Your goal: Check every line of the entries below for "some", and copy the lines that have it.
++++++++
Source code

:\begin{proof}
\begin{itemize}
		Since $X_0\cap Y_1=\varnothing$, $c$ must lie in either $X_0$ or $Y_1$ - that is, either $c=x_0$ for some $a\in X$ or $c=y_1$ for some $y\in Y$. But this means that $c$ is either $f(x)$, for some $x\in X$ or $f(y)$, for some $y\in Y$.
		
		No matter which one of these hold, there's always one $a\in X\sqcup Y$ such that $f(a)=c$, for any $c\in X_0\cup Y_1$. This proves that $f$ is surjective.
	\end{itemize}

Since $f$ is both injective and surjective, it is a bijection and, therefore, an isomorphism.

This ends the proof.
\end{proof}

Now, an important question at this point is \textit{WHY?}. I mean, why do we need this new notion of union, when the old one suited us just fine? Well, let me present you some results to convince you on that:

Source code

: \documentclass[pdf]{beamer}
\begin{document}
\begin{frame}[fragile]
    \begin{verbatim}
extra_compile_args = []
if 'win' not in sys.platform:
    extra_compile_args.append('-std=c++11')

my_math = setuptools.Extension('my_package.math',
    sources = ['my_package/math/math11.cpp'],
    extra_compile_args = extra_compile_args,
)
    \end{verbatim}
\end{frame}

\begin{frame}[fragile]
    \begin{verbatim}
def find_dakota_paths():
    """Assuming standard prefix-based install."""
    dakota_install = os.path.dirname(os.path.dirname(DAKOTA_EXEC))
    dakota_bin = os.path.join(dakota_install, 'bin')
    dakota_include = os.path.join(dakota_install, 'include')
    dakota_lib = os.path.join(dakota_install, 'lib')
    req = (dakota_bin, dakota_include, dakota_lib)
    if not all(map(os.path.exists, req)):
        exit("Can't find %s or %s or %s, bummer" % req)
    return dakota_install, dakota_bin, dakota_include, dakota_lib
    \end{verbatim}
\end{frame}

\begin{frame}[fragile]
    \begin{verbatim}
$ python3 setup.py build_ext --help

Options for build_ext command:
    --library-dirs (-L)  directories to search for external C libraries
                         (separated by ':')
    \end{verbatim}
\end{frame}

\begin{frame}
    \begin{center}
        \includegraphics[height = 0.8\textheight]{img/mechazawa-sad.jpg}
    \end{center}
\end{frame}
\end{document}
++++++++
Solution to this task:
		Since $X_0\cap Y_1=\varnothing$, $c$ must lie in either $X_0$ or $Y_1$ - that is, either $c=x_0$ for some $a\in X$ or $c=y_1$ for some $y\in Y$. But this means that $c$ is either $f(x)$, for some $x\in X$ or $f(y)$, for some $y\in Y$.
Now, an important question at this point is \textit{WHY?}. I mean, why do we need this new notion of union, when the old one suited us just fine? Well, let me present you some results to convince you on that:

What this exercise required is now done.